Citizen’s rights, road to and on roads of Dhaka

Photo: bdnews24.com

Photo: bdnews24.com

We often bemoan lack of human rights in Bangladesh. Lack of or absence of people’s power. Individual rights. Citizen’s power. Freedom. Obstructions in the free spirited minds of its populace. I beg to differ.

I live in Sydney. Yesterday, a 12-hour flight, on a dreaded Malaysian Airlines, took me home — Dhaka. I sang “Country road take me home.” Dhaka is still my home, sweet home which my best friend calls a “hellhole”. He never lived outside Bangladesh. However, he takes a dim view of the mega city of Dhaka. Again, I beg to differ.

Now, I tell you why?

Last night, as we landed at Dhaka airport, which nowadays, has quite a convoluted name, we were huddled into a ramshackle airport bus, later off-loaded at the terminal. There are three types of immigration counters for 1) non-resident Bangladeshis, 2) foreigners and 3) Diplomats/First & Business Class passengers. I had the dream of using my newly issued Bangladeshi passport but observing the long queues at the non-resident Bangladeshi counter, I gave away the idea very quickly. I went to one of the foreigners’ queues. It took a long and agonising 70 minutes to get through it. More intelligent Deshi brothers with B-deshi passports who flew in our cattle class, went to more posh Diplomatic/First & Business Class counter without any qualm and availed themselves a better deal i.e. went home much quicker. Alternately, you can jump the queue and conveniently position yourself at the top of queue. You totally disregard or treat with utter disdain any complain by anyone who has been patiently waiting in the queue. This is about individual choice and freedom, isn’t it?

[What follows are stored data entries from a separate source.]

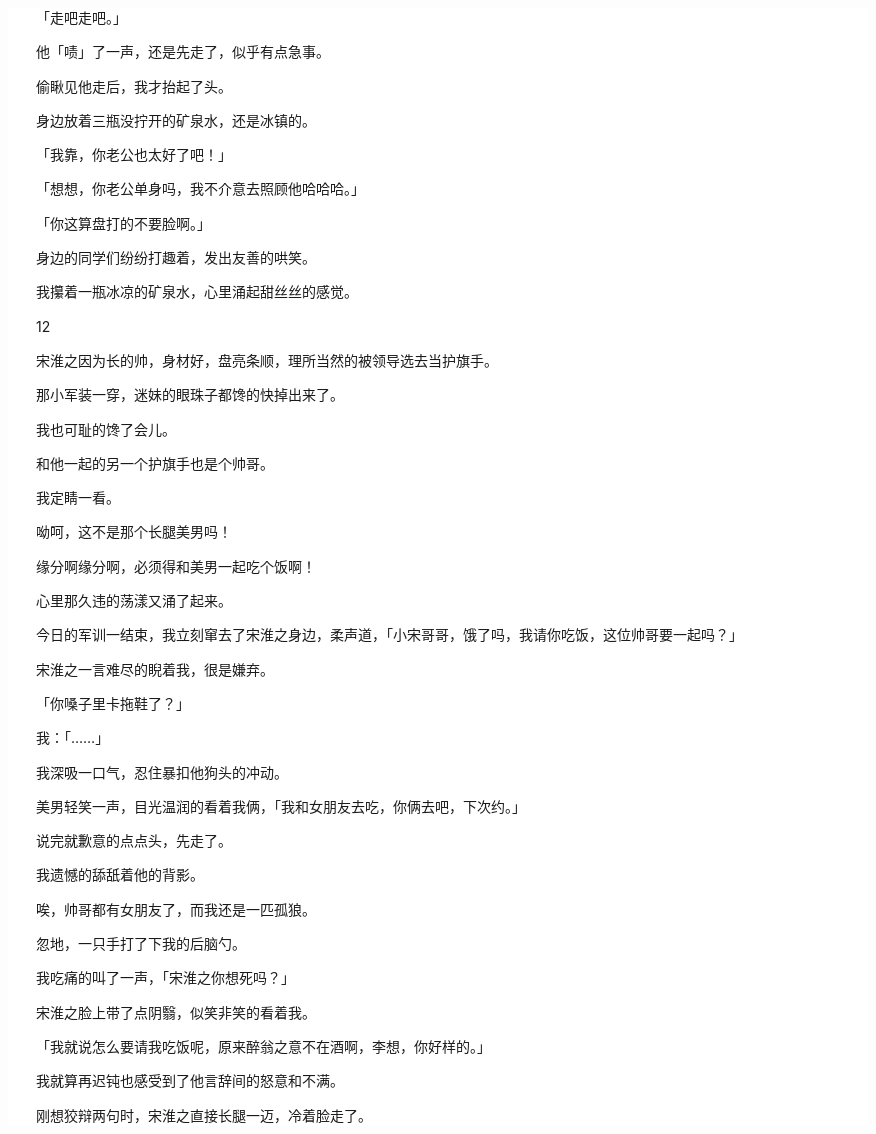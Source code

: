 &emsp;&emsp;「走吧走吧。」  
  
&emsp;&emsp;他「啧」了一声，还是先走了，似乎有点急事。  
  
&emsp;&emsp;偷瞅见他走后，我才抬起了头。  
  
&emsp;&emsp;身边放着三瓶没拧开的矿泉水，还是冰镇的。  
  
&emsp;&emsp;「我靠，你老公也太好了吧！」  
  
&emsp;&emsp;「想想，你老公单身吗，我不介意去照顾他哈哈哈。」  
  
&emsp;&emsp;「你这算盘打的不要脸啊。」  
  
&emsp;&emsp;身边的同学们纷纷打趣着，发出友善的哄笑。  
  
&emsp;&emsp;我攥着一瓶冰凉的矿泉水，心里涌起甜丝丝的感觉。  
  
&emsp;&emsp;12  
  
&emsp;&emsp;宋淮之因为长的帅，身材好，盘亮条顺，理所当然的被领导选去当护旗手。  
  
&emsp;&emsp;那小军装一穿，迷妹的眼珠子都馋的快掉出来了。  
  
&emsp;&emsp;我也可耻的馋了会儿。  
  
&emsp;&emsp;和他一起的另一个护旗手也是个帅哥。  
  
&emsp;&emsp;我定睛一看。  
  
&emsp;&emsp;呦呵，这不是那个长腿美男吗！  
  
&emsp;&emsp;缘分啊缘分啊，必须得和美男一起吃个饭啊！  
  
&emsp;&emsp;心里那久违的荡漾又涌了起来。  
  
&emsp;&emsp;今日的军训一结束，我立刻窜去了宋淮之身边，柔声道，「小宋哥哥，饿了吗，我请你吃饭，这位帅哥要一起吗？」  
  
&emsp;&emsp;宋淮之一言难尽的睨着我，很是嫌弃。  
  
&emsp;&emsp;「你嗓子里卡拖鞋了？」  
  
&emsp;&emsp;我：「……」  
  
&emsp;&emsp;我深吸一口气，忍住暴扣他狗头的冲动。  
  
&emsp;&emsp;美男轻笑一声，目光温润的看着我俩，「我和女朋友去吃，你俩去吧，下次约。」  
  
&emsp;&emsp;说完就歉意的点点头，先走了。  
  
&emsp;&emsp;我遗憾的舔舐着他的背影。  
  
&emsp;&emsp;唉，帅哥都有女朋友了，而我还是一匹孤狼。  
  
&emsp;&emsp;忽地，一只手打了下我的后脑勺。  
  
&emsp;&emsp;我吃痛的叫了一声，「宋淮之你想死吗？」  
  
&emsp;&emsp;宋淮之脸上带了点阴翳，似笑非笑的看着我。  
  
&emsp;&emsp;「我就说怎么要请我吃饭呢，原来醉翁之意不在酒啊，李想，你好样的。」  
  
&emsp;&emsp;我就算再迟钝也感受到了他言辞间的怒意和不满。  
  
&emsp;&emsp;刚想狡辩两句时，宋淮之直接长腿一迈，冷着脸走了。  
  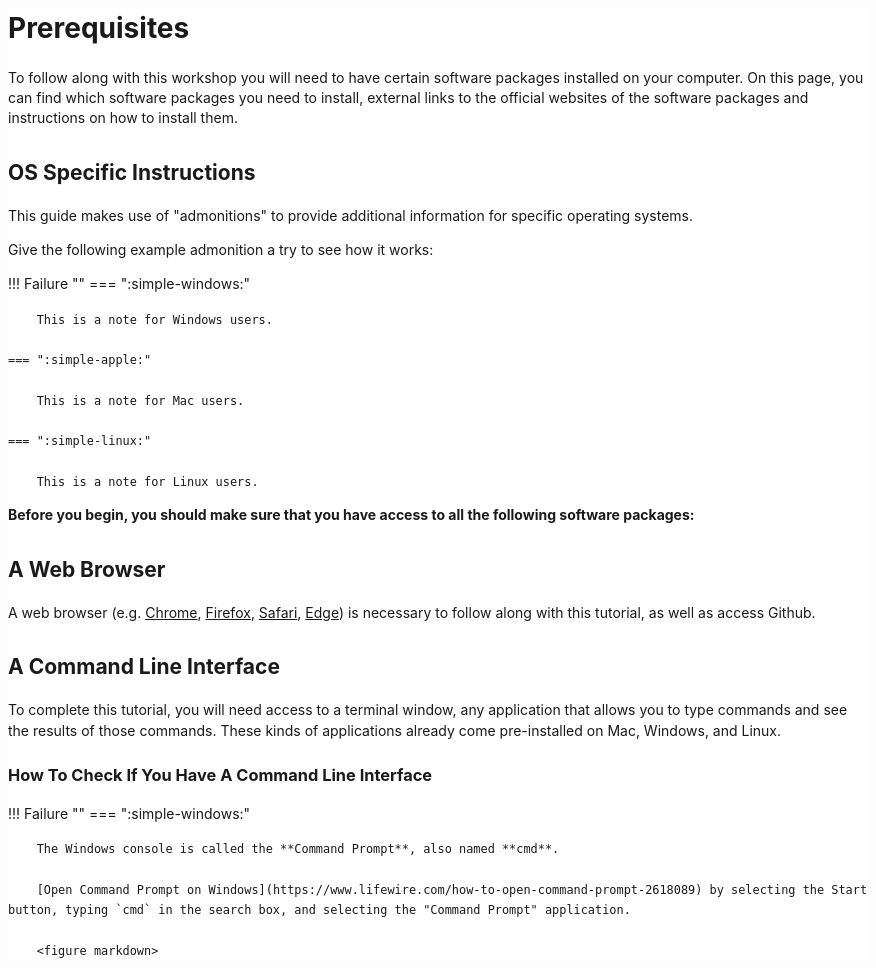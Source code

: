 # Prerequisites

To follow along with this workshop you will need to have certain software packages installed on your computer.
On this page, you can find which software packages you need to install, external links to the official websites of the software packages and instructions on how to install them.

## OS Specific Instructions

This guide makes use of "admonitions" to provide additional information for specific operating systems. 

Give the following example admonition a try to see how it works: 

!!! Failure ""
    === ":simple-windows:"

        This is a note for Windows users.

    === ":simple-apple:"

        This is a note for Mac users.
    
    === ":simple-linux:"

        This is a note for Linux users.


**Before you begin, you should make sure that you have access to all the following software packages:**

## A Web Browser

A web browser (e.g. [Chrome](https://www.google.com/chrome/), [Firefox](https://www.mozilla.org/en-US/firefox/new/), [Safari](https://www.apple.com/safari/), [Edge](https://www.microsoft.com/en-us/edge?exp=e511&form=MA13FJ)) is necessary to follow along with this tutorial, as well as access Github.

## A Command Line Interface

To complete this tutorial, you will need access to a terminal window, any application that allows you to type commands and see the results of those commands. These kinds of applications already come pre-installed on Mac, Windows, and Linux.

### How To Check If You Have A Command Line Interface

!!! Failure ""
    === ":simple-windows:"

        The Windows console is called the **Command Prompt**, also named **cmd**.

        [Open Command Prompt on Windows](https://www.lifewire.com/how-to-open-command-prompt-2618089) by selecting the Start button, typing `cmd` in the search box, and selecting the "Command Prompt" application.

        <figure markdown>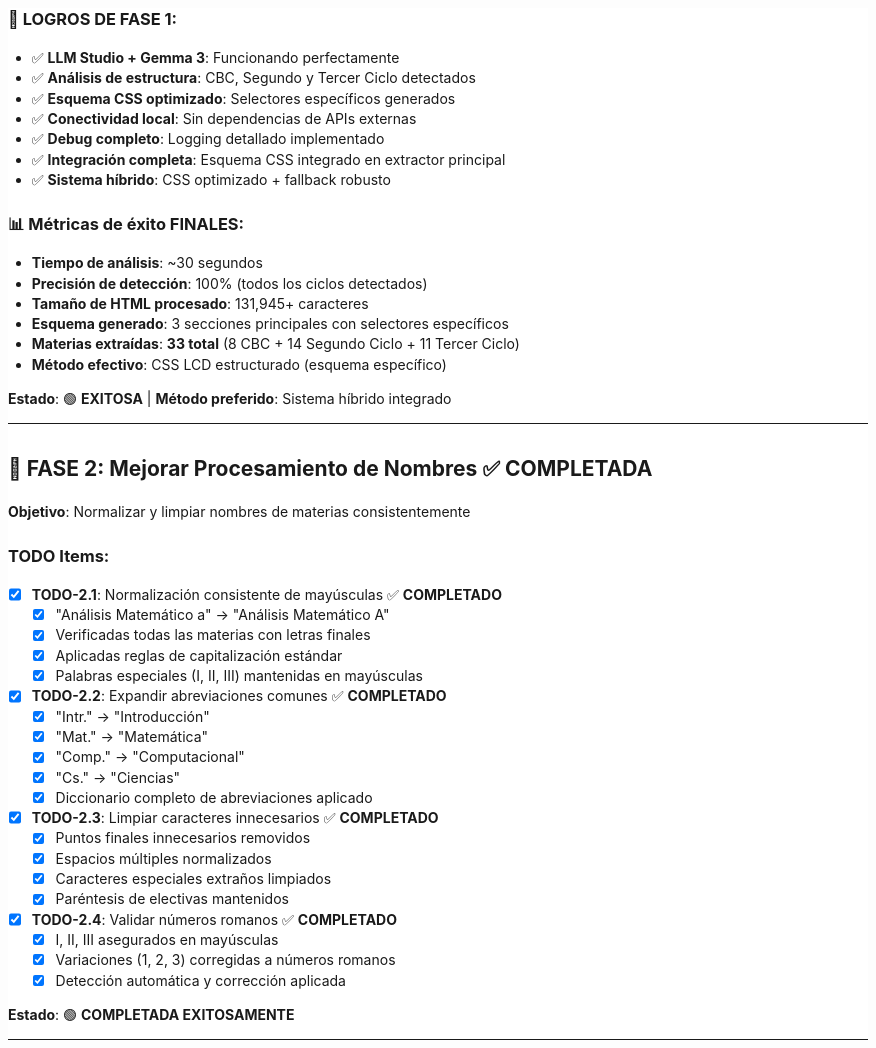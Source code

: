 ### 🎉 **LOGROS DE FASE 1:**
- ✅ **LLM Studio + Gemma 3**: Funcionando perfectamente
- ✅ **Análisis de estructura**: CBC, Segundo y Tercer Ciclo detectados
- ✅ **Esquema CSS optimizado**: Selectores específicos generados
- ✅ **Conectividad local**: Sin dependencias de APIs externas
- ✅ **Debug completo**: Logging detallado implementado
- ✅ **Integración completa**: Esquema CSS integrado en extractor principal
- ✅ **Sistema híbrido**: CSS optimizado + fallback robusto

### 📊 **Métricas de éxito FINALES:**
- **Tiempo de análisis**: ~30 segundos
- **Precisión de detección**: 100% (todos los ciclos detectados)
- **Tamaño de HTML procesado**: 131,945+ caracteres
- **Esquema generado**: 3 secciones principales con selectores específicos
- **Materias extraídas**: **33 total** (8 CBC + 14 Segundo Ciclo + 11 Tercer Ciclo)
- **Método efectivo**: CSS LCD estructurado (esquema específico)

**Estado**: 🟢 **EXITOSA** | **Método preferido**: Sistema híbrido integrado

---

## 🎯 FASE 2: Mejorar Procesamiento de Nombres ✅ COMPLETADA
**Objetivo**: Normalizar y limpiar nombres de materias consistentemente

### TODO Items:
- [x] **TODO-2.1**: Normalización consistente de mayúsculas ✅ **COMPLETADO**
  - [x] "Análisis Matemático a" → "Análisis Matemático A"
  - [x] Verificadas todas las materias con letras finales
  - [x] Aplicadas reglas de capitalización estándar
  - [x] Palabras especiales (I, II, III) mantenidas en mayúsculas

- [x] **TODO-2.2**: Expandir abreviaciones comunes ✅ **COMPLETADO**
  - [x] "Intr." → "Introducción"
  - [x] "Mat." → "Matemática" 
  - [x] "Comp." → "Computacional"
  - [x] "Cs." → "Ciencias"
  - [x] Diccionario completo de abreviaciones aplicado

- [x] **TODO-2.3**: Limpiar caracteres innecesarios ✅ **COMPLETADO**
  - [x] Puntos finales innecesarios removidos
  - [x] Espacios múltiples normalizados
  - [x] Caracteres especiales extraños limpiados
  - [x] Paréntesis de electivas mantenidos

- [x] **TODO-2.4**: Validar números romanos ✅ **COMPLETADO**
  - [x] I, II, III asegurados en mayúsculas
  - [x] Variaciones (1, 2, 3) corregidas a números romanos
  - [x] Detección automática y corrección aplicada

**Estado**: 🟢 **COMPLETADA EXITOSAMENTE**

---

environment-noise pollution 2

Free spirit of human being is on great display in our roads. Here you can express yourself with a perpetual poetic license. Draconian system will dictate that you will drive in a designated, marked but narrow lane, but as a freedom loving driver, you will drive wherever you like. It can be in between two lanes, or two-third of your car can be in one lane and one-third in another lane. Flow of traffic in Dhaka roads is like flow of water. Water flows in any direction if there is an opening — all mechanised, non-mechanised vehicles of Dhaka follow the same pattern. You just need a space; you compete against others to be there first and it is yours! It can be a car, a bus, a truck, a rickshaw, a CNG (auto-rickshaw), a motorcycle, a bicycle, a pedestrian or multitude of pedestrians.

We can also defy the law of nature or road rules. Like, you can choose to drive in the wrong side of the road. Pedestrians can cross the road at any point; they do not have to find an African Zebra crossing or a Bengal Tiger crossing. They can walk in any direction that they may want or choose. They can easily put monkeys to shame by virtue of their climbing prowess – long, black, sharp ended barriers in the middle of the road are no obstacle to them. They can walk between two moving buses, stand in-front of a moving bus/truck/car at will. This is called people’s power. Plus the idea of “Survival of the fittest” is proved time and again in our roads. For the naïve and unsophisticated minds, the phrase means — “postulating that those who are eliminated in the struggle for existence are the unfit.”

In the so-called western world, including Australia, roads are designed, designated and used for driving and riding only. Footpaths of those countries face the same fate i.e. they have a very limited use. It is not the case in Moghulai Dhaka. Our roads serve multitude of purposes, like driving, riding, also to park car/bus/truck/motorcycle at any location of your necessity and choice, to toss something that you don’t need around (roads are in fact socially accepted garbage collection space). Footpaths are to walk, to do small business, store your shop’s inventory, to sit around for gossips, to date, to urinate, to defecate, to beg, to sleep, to solicit for prostitution — you name it. Poor western town planners would not be able to comprehend such an optimum utilisation of scarce spaces. Such entrepreneurial mindset is hard to come by in the so-called developed nations.

Another area where citizens’ power is widely visible is road closure. No, we are not talking about road closure by the police department or homeland security in order to prevent a crime, investigate a crime or provide security to the powerful and elites. In Dhaka, road closure can be enforced by (practically) anybody. It may be to offer special prayer to the God of this mortal multiverse or it can be to recite loud eulogy of a politically powerful man (dead or alive) or to listen to a rousing, lofty speech by an aspiring pseudo-leader and/or perhaps you & your mates/comrades are happy or unhappy about anything/everything about you or around you. Nobody can dare to stop you, nobody can even frown upon your scheme; if anybody does, then he/she has to remember that there is no god that can save him/her from your wrath.

Oh! Citizens’ power!

In the midst of all the doom and gloom about Bangladesh in general and Dhaka in particular – time has come to recognise its uniqueness, the empowerment that it provides to its citizens. Citizen’s  might is right and it is written in bold, underline and font size 49! Viva Dhaka!!